Capítulo 51
– No tengo nada que decirle.
– Por favor, por favor, concédame un instante. Lo siento. No sabía que iba a salir así, que diría esas cosas espantosas. -Lourdes corría tras C. J., intentando que ella la mirara-. Cejota, por favor, escúcheme.
– A ver, déjeme que lo adivine -le espetó C. J., manteniendo el paso-, usted tira de algunos hilos y consigue los informes de la policía de Nueva York. Luego le entrega una pistola cargada a un chiflado y se sorprende cuando el tío dispara y mata a alguien, ¿no? ¡Por favor, Lourdes, déjeme en paz!
– Bantling conocía detalles que los informes confirmaban, Cejota. Solo le dejé leerlos después del hecho.
– Escuche, Lourdes, fui agredida hace doce años. Bantling ha tenido doce años para leer esos informes antes de que usted fuera tan amable de procurarle una copia para él sólito. No sea tan ingenua.

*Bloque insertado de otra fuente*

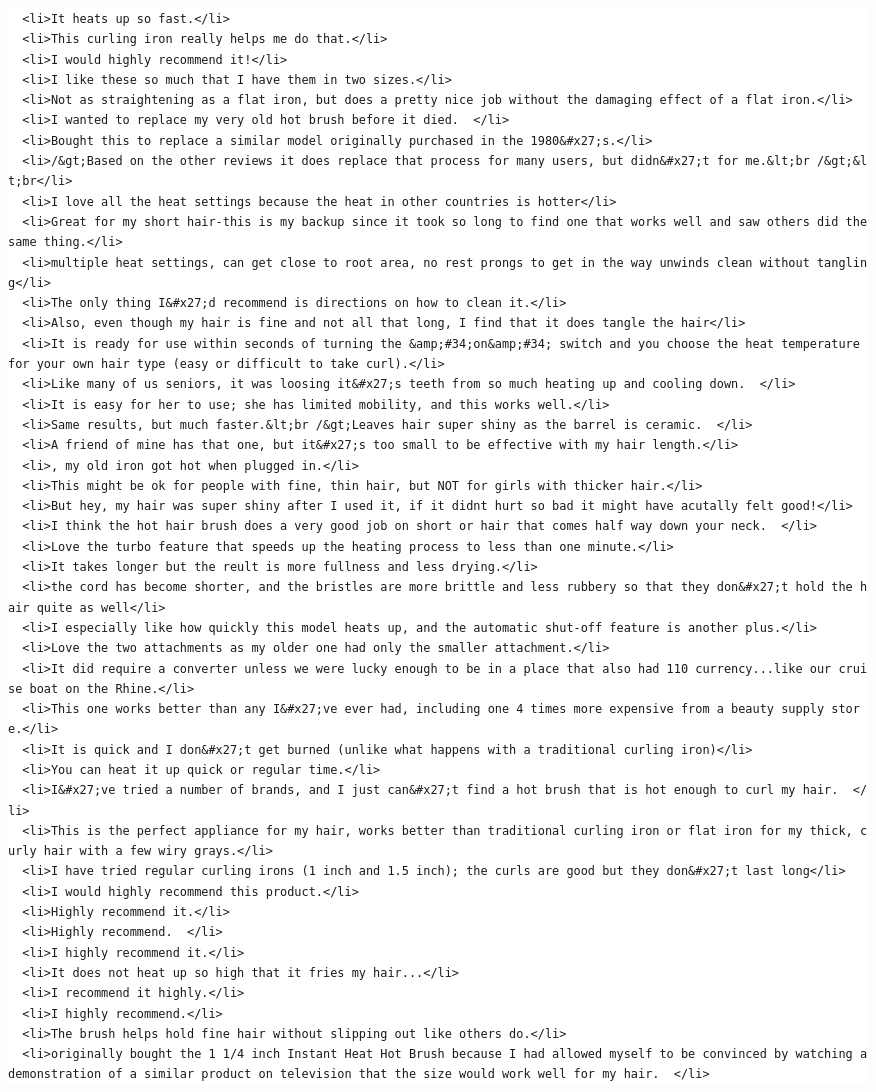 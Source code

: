       <li>It heats up so fast.</li>
      <li>This curling iron really helps me do that.</li>
      <li>I would highly recommend it!</li>
      <li>I like these so much that I have them in two sizes.</li>
      <li>Not as straightening as a flat iron, but does a pretty nice job without the damaging effect of a flat iron.</li>
      <li>I wanted to replace my very old hot brush before it died.  </li>
      <li>Bought this to replace a similar model originally purchased in the 1980&#x27;s.</li>
      <li>/&gt;Based on the other reviews it does replace that process for many users, but didn&#x27;t for me.&lt;br /&gt;&lt;br</li>
      <li>I love all the heat settings because the heat in other countries is hotter</li>
      <li>Great for my short hair-this is my backup since it took so long to find one that works well and saw others did the same thing.</li>
      <li>multiple heat settings, can get close to root area, no rest prongs to get in the way unwinds clean without tangling</li>
      <li>The only thing I&#x27;d recommend is directions on how to clean it.</li>
      <li>Also, even though my hair is fine and not all that long, I find that it does tangle the hair</li>
      <li>It is ready for use within seconds of turning the &amp;#34;on&amp;#34; switch and you choose the heat temperature for your own hair type (easy or difficult to take curl).</li>
      <li>Like many of us seniors, it was loosing it&#x27;s teeth from so much heating up and cooling down.  </li>
      <li>It is easy for her to use; she has limited mobility, and this works well.</li>
      <li>Same results, but much faster.&lt;br /&gt;Leaves hair super shiny as the barrel is ceramic.  </li>
      <li>A friend of mine has that one, but it&#x27;s too small to be effective with my hair length.</li>
      <li>, my old iron got hot when plugged in.</li>
      <li>This might be ok for people with fine, thin hair, but NOT for girls with thicker hair.</li>
      <li>But hey, my hair was super shiny after I used it, if it didnt hurt so bad it might have acutally felt good!</li>
      <li>I think the hot hair brush does a very good job on short or hair that comes half way down your neck.  </li>
      <li>Love the turbo feature that speeds up the heating process to less than one minute.</li>
      <li>It takes longer but the reult is more fullness and less drying.</li>
      <li>the cord has become shorter, and the bristles are more brittle and less rubbery so that they don&#x27;t hold the hair quite as well</li>
      <li>I especially like how quickly this model heats up, and the automatic shut-off feature is another plus.</li>
      <li>Love the two attachments as my older one had only the smaller attachment.</li>
      <li>It did require a converter unless we were lucky enough to be in a place that also had 110 currency...like our cruise boat on the Rhine.</li>
      <li>This one works better than any I&#x27;ve ever had, including one 4 times more expensive from a beauty supply store.</li>
      <li>It is quick and I don&#x27;t get burned (unlike what happens with a traditional curling iron)</li>
      <li>You can heat it up quick or regular time.</li>
      <li>I&#x27;ve tried a number of brands, and I just can&#x27;t find a hot brush that is hot enough to curl my hair.  </li>
      <li>This is the perfect appliance for my hair, works better than traditional curling iron or flat iron for my thick, curly hair with a few wiry grays.</li>
      <li>I have tried regular curling irons (1 inch and 1.5 inch); the curls are good but they don&#x27;t last long</li>
      <li>I would highly recommend this product.</li>
      <li>Highly recommend it.</li>
      <li>Highly recommend.  </li>
      <li>I highly recommend it.</li>
      <li>It does not heat up so high that it fries my hair...</li>
      <li>I recommend it highly.</li>
      <li>I highly recommend.</li>
      <li>The brush helps hold fine hair without slipping out like others do.</li>
      <li>originally bought the 1 1/4 inch Instant Heat Hot Brush because I had allowed myself to be convinced by watching a demonstration of a similar product on television that the size would work well for my hair.  </li>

– Cejota, la verdad es que lamento cómo han salido las cosas y el modo en que se ha manejado este asunto. Sé que debe de ser doloroso para usted.
C. J. se detuvo y se encaró con Lourdes Rubio, lanzándole una mirada que habría podido helar el infierno. La voz le temblaba.

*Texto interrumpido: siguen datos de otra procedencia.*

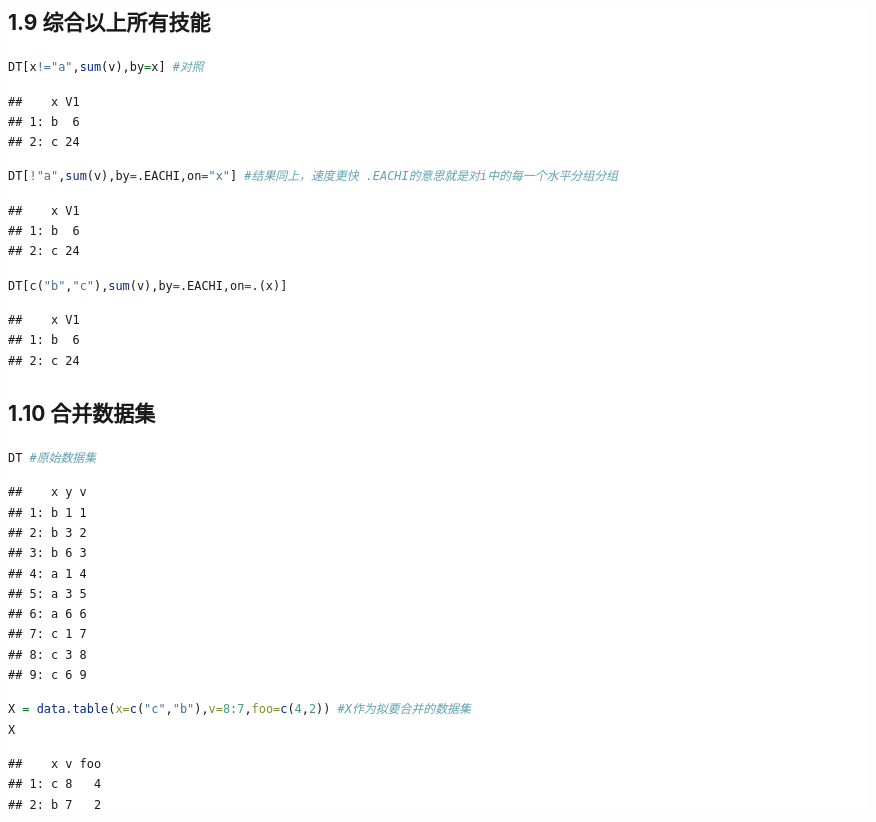 ## 1.9 综合以上所有技能

```r
DT[x!="a",sum(v),by=x] #对照
```

```
##    x V1
## 1: b  6
## 2: c 24
```

```r
DT[!"a",sum(v),by=.EACHI,on="x"] #结果同上，速度更快 .EACHI的意思就是对i中的每一个水平分组分组
```

```
##    x V1
## 1: b  6
## 2: c 24
```

```r
DT[c("b","c"),sum(v),by=.EACHI,on=.(x)]
```

```
##    x V1
## 1: b  6
## 2: c 24
```

## 1.10 合并数据集

```r
DT #原始数据集
```

```
##    x y v
## 1: b 1 1
## 2: b 3 2
## 3: b 6 3
## 4: a 1 4
## 5: a 3 5
## 6: a 6 6
## 7: c 1 7
## 8: c 3 8
## 9: c 6 9
```

```r
X = data.table(x=c("c","b"),v=8:7,foo=c(4,2)) #X作为拟要合并的数据集
X
```

```
##    x v foo
## 1: c 8   4
## 2: b 7   2
```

– Usted no tiene ni idea. Ni siquiera alcanza a imaginarlo. Piense en lo que supone despertarse en plena noche con las manos atadas a la cabecera de la cama y encontrarse encima un demente con una careta que empieza a hacerle jirones la piel con un cuchillo de sierra.
Lourdes cerró los ojos y apartó la vista.

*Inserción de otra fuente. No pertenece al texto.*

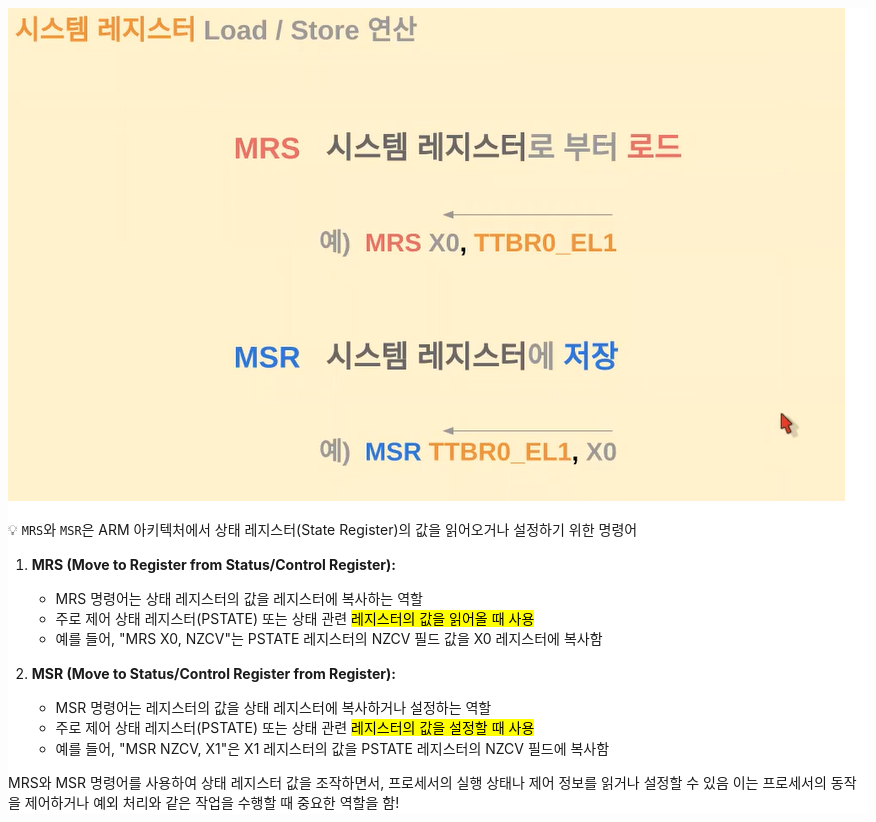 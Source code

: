 ![](assets/2023-08-29-11-44-05-image.png)

💡 `MRS`와 `MSR`은 ARM 아키텍처에서 상태 레지스터(State Register)의 값을 읽어오거나 설정하기 위한 명령어

1. **MRS (Move to Register from Status/Control Register):**
   
   - MRS 명령어는 상태 레지스터의 값을 레지스터에 복사하는 역할
   - 주로 제어 상태 레지스터(PSTATE) 또는 상태 관련 <mark>레지스터의 값을 읽어올 때 사용</mark>
   - 예를 들어, "MRS X0, NZCV"는 PSTATE 레지스터의 NZCV 필드 값을 X0 레지스터에 복사함

2. **MSR (Move to Status/Control Register from Register):**
   
   - MSR 명령어는 레지스터의 값을 상태 레지스터에 복사하거나 설정하는 역할
   - 주로 제어 상태 레지스터(PSTATE) 또는 상태 관련 <mark>레지스터의 값을 설정할 때 사용</mark>
   - 예를 들어, "MSR NZCV, X1"은 X1 레지스터의 값을 PSTATE 레지스터의 NZCV 필드에 복사함

MRS와 MSR 명령어를 사용하여 상태 레지스터 값을 조작하면서, 프로세서의 실행 상태나 제어 정보를 읽거나 설정할 수 있음 이는 프로세서의 동작을 제어하거나 예외 처리와 같은 작업을 수행할 때 중요한 역할을 함!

– ¿Le molesta escuchar estas cosas, Lourdes? -Las palabras de C. J. eran un siseo cargado de desprecio, y se las escupía con toda malignidad-. ¿Sabe?, en sí misma, la palabra violación suena tan limpia, tan aséptica… De acuerdo, te han violado, ¿y qué? Eso es lo que le ocurre a una de cada cuatro mujeres en los campus universitarios de todo el país, así que será mejor superarlo. Pero lo cierto es que hay mucho más de lo que parece, como cuatro horas de tortura, de ser violada una y otra vez, con un pene, una botella, una percha; de retorcerse bajo un hombre decidido a procurarse placer abriéndote la piel a cuchilladas y disfrutando al ver brotar la sangre; de gritar tanto en tu mente que llegas a creer que te estallará de dolor y miedo. Quizá no se haya leído realmente los informes que pidió para su cliente, porque de haberlo hecho sabría que el hombre que me violó no se limitó a dejarme hecha trizas, sino que me convirtió en estéril para toda la vida, me dejó hecha un monstruo cuando se encienden las luces. Me abandonó para que muriera en unas sábanas empapadas de mi propia sangre. ¿Y a usted se le ocurrió que podría venir y lanzarme su acusación y que no resultaría dolorosa, ni por completo devastadora? ¿De verdad creyó que podría hacer algo así? ¿Quién le dio ese derecho?
– Se trata de mi cliente, Cejota, y se enfrenta a la pena capital. -La voz de Lourdes Rubio era un apagado murmullo que suplicaba una compasión que no iba a encontrar.
– Sí, y entonces su cliente le dice que es un monstruo. Le cuenta que hace doce años violó sádicamente a una mujer, y ocurre que esa mujer es la fiscal que lo va a procesar por haber violado, torturado y asesinado a once mujeres más. ¡Qué oportuno! Y usted, sin reparar en las consecuencias, formula esa acusación a la mujer que le consta que ha sido violada, y lo hace ¡en su presencia! Bien, no tengo ni idea de cómo su cliente se enteró de mi agresión, de verdad que no; pero le diré algo: mi conciencia está limpia. Y si por alguna razón ese hombre sale libre algún día y viola, tortura y asesina a cualquier mujer inocente, cosa que acabará haciendo inevitablemente si se le presenta la oportunidad, yo podré enfrentarme con la familia de esa mujer y decirles: «Lamento vuestra pérdida».Yo podré vivir con eso, pero ¿y usted, Lourdes?
Lourdes Rubio guardó silencio. Las lágrimas le resbalaban por las mejillas.
– Ahora haga por su cliente lo que estime que ha de hacer, que yo haré lo que sé que es lo correcto. Tengo una reunión.
Con esas palabras, C. J. dio media vuelta y cruzó la calle Trece, dejando a Lourdes Rubio llorando en la acera, delante de la cárcel del condado de Dade.